Candidate 3: Everything that has an effect in the real world is part of the domain of science (and, more broadly, rationality). A lot of people have the truly bizarre idea that some theories are special, immune to whatever standards of evidence they may apply to any other theory. My favorite example is people who believe that prayers for healing actually make people who are prayed for more likely to recover, but that this cannot be scientifically tested. This is an obvious contradiction: they're claiming a measurable effect on the world and then pretending that it can't possibly be measured. I think that if you pointed out a few examples of this kind of special pleading to people, they might start to realize when they're doing it.
Anti-candidate: "Just because something feels good doesn't make it true." I call this an anti-candidate because, while it's true, it's seldom helpful. People trot out this line as an argument against other people's ideas, but rarely apply it to their own. I want memes that will make people actually be more rational, instead of just feeling that way.
This was adapted from an earlier discussion in an Open Thread. One suggestion, based on the comments there: if you're not sure whether something can be explained quickly, just go for it! Write a one-paragraph explanation, and try to keep the inferential distances short. It's good practice, and if we can come up with some really catchy ones, it might be a good addition to the wiki. Or we could use them as rationalist propaganda, somehow. There are a lot of great ideas on Less Wrong that I think can and should spread beyond the usual LW demographic.
Here's the exact opposite advice.
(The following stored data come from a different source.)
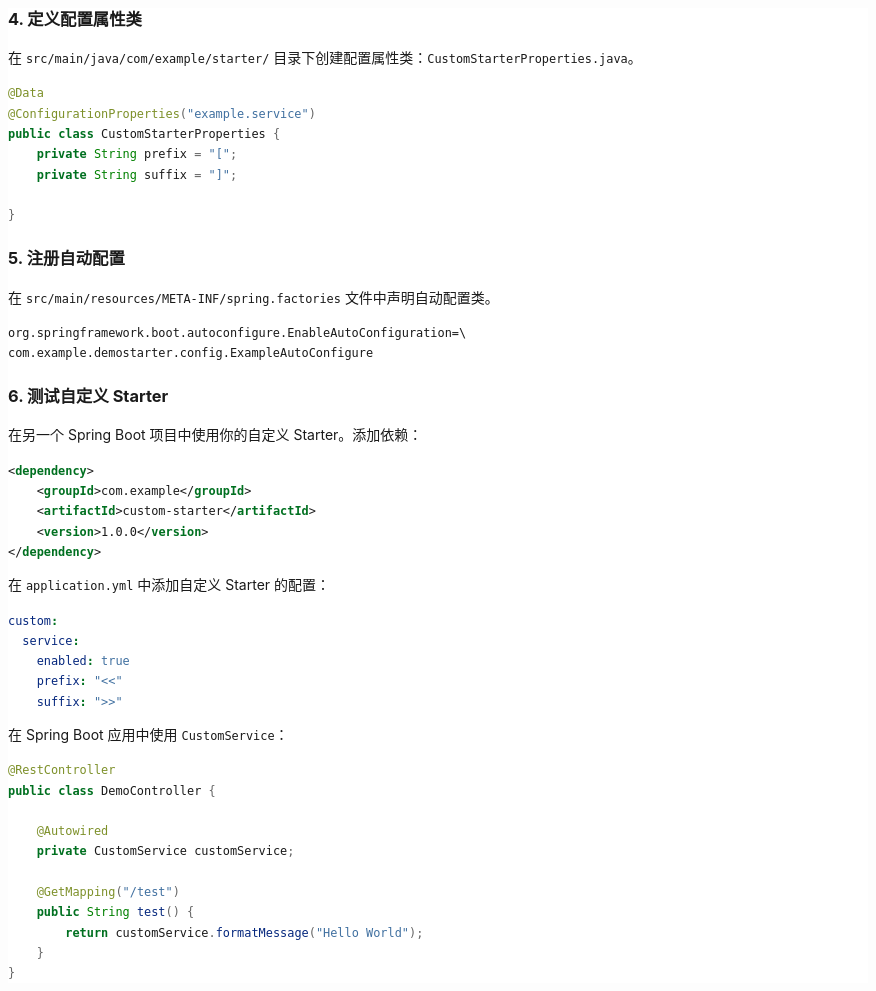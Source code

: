 
### 4. 定义配置属性类

在 `src/main/java/com/example/starter/` 目录下创建配置属性类：`CustomStarterProperties.java`。

```java
@Data
@ConfigurationProperties("example.service")
public class CustomStarterProperties {
    private String prefix = "[";
    private String suffix = "]";

}

```

### 5. 注册自动配置

在 `src/main/resources/META-INF/spring.factories` 文件中声明自动配置类。

```properties
org.springframework.boot.autoconfigure.EnableAutoConfiguration=\
com.example.demostarter.config.ExampleAutoConfigure
```

### 6. 测试自定义 Starter

在另一个 Spring Boot 项目中使用你的自定义 Starter。添加依赖：

```xml
<dependency>
    <groupId>com.example</groupId>
    <artifactId>custom-starter</artifactId>
    <version>1.0.0</version>
</dependency>
```

在 `application.yml` 中添加自定义 Starter 的配置：

```yaml
custom:
  service:
    enabled: true
    prefix: "<<"
    suffix: ">>"
```

在 Spring Boot 应用中使用 `CustomService`：

```java
@RestController
public class DemoController {

    @Autowired
    private CustomService customService;

    @GetMapping("/test")
    public String test() {
        return customService.formatMessage("Hello World");
    }
}
```
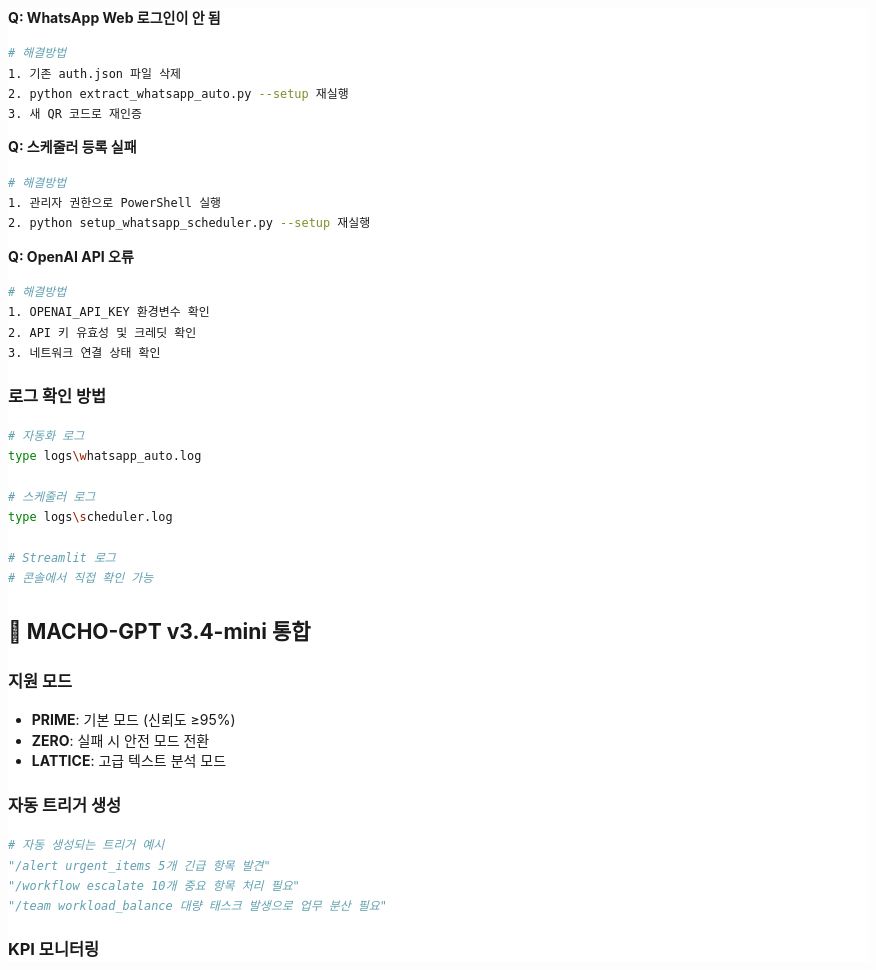 **Q: WhatsApp Web 로그인이 안 됨**
```bash
# 해결방법
1. 기존 auth.json 파일 삭제
2. python extract_whatsapp_auto.py --setup 재실행
3. 새 QR 코드로 재인증
```

**Q: 스케줄러 등록 실패**
```bash
# 해결방법
1. 관리자 권한으로 PowerShell 실행
2. python setup_whatsapp_scheduler.py --setup 재실행
```

**Q: OpenAI API 오류**
```bash
# 해결방법
1. OPENAI_API_KEY 환경변수 확인
2. API 키 유효성 및 크레딧 확인
3. 네트워크 연결 상태 확인
```

### 로그 확인 방법

```bash
# 자동화 로그
type logs\whatsapp_auto.log

# 스케줄러 로그
type logs\scheduler.log

# Streamlit 로그
# 콘솔에서 직접 확인 가능
```

## 🎯 MACHO-GPT v3.4-mini 통합

### 지원 모드

- **PRIME**: 기본 모드 (신뢰도 ≥95%)
- **ZERO**: 실패 시 안전 모드 전환
- **LATTICE**: 고급 텍스트 분석 모드

### 자동 트리거 생성

```python
# 자동 생성되는 트리거 예시
"/alert urgent_items 5개 긴급 항목 발견"
"/workflow escalate 10개 중요 항목 처리 필요"
"/team workload_balance 대량 태스크 발생으로 업무 분산 필요"
```

### KPI 모니터링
I wouldn't even bother posting it here except it's from one of the major rationalists of the 20th century:
"In studying a philosopher, the right attitude is neither reverence nor contempt, but first a kind of hypothetical sympathy, until it is possible to know what it feels like to believe in his theories, and only then a revival of the critical attitude, which should resemble, as far as possible, the state of mind of a person abandoning opinions which he has hitherto held.... Two things are to be remembered: that a man whose opinions and theories are worth studying may be presumed to have had some intelligence, but that no man is likely to have arrived at complete and final truth on any subject whatever. When an intelligent man expresses a view which seems to us obviously absurd, we should not attempt to prove that it is somehow true, but we should try to understand how it ever came to seem true. This exercise of historical and psychological imagination at once enlarges the scope of our thinking, and helps us to realize how foolish many of our own cherished prejudices will seem to an age which has a different temper of mind." -- Bertrand Russell, A History of Western Philosophy
I think Russell was right that this is a powerful technique, but he was also naive about the heuristics & biases addendum to classical rationalism.
So he is recommending a technique that is very useful but also epistemically dangerous.